DIRECTIONS FOR THIS TASK: Output the line that contains "- **Automated Configuration", then every line beneath it through the end of the records, exactly as given and with no other lines.
[[ SOURCE RECORDS, beginning ]]
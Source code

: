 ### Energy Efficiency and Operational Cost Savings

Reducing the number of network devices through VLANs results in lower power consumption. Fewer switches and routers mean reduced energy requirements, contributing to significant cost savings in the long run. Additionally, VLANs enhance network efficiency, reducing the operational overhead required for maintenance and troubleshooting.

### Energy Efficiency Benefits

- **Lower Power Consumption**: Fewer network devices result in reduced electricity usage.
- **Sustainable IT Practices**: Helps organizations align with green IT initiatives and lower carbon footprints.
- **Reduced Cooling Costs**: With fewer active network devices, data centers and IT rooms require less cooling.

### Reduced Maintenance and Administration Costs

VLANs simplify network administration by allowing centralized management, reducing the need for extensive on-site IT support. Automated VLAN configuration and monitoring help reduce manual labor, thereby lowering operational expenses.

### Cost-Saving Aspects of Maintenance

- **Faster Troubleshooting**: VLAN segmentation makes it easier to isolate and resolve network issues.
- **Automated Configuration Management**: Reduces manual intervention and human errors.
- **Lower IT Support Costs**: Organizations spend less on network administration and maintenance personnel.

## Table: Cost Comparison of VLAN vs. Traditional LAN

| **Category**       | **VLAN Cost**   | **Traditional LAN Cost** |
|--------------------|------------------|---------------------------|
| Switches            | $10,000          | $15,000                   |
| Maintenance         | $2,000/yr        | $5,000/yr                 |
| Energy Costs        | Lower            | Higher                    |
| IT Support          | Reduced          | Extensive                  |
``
[[ SOURCE RECORDS, end ]]
EXERCISE SOLUTION:
- **Automated Configuration Management**: Reduces manual intervention and human errors.
- **Lower IT Support Costs**: Organizations spend less on network administration and maintenance personnel.

## Table: Cost Comparison of VLAN vs. Traditional LAN

| **Category**       | **VLAN Cost**   | **Traditional LAN Cost** |
|--------------------|------------------|---------------------------|
| Switches            | $10,000          | $15,000                   |
| Maintenance         | $2,000/yr        | $5,000/yr                 |
| Energy Costs        | Lower            | Higher                    |
| IT Support          | Reduced          | Extensive                  |
``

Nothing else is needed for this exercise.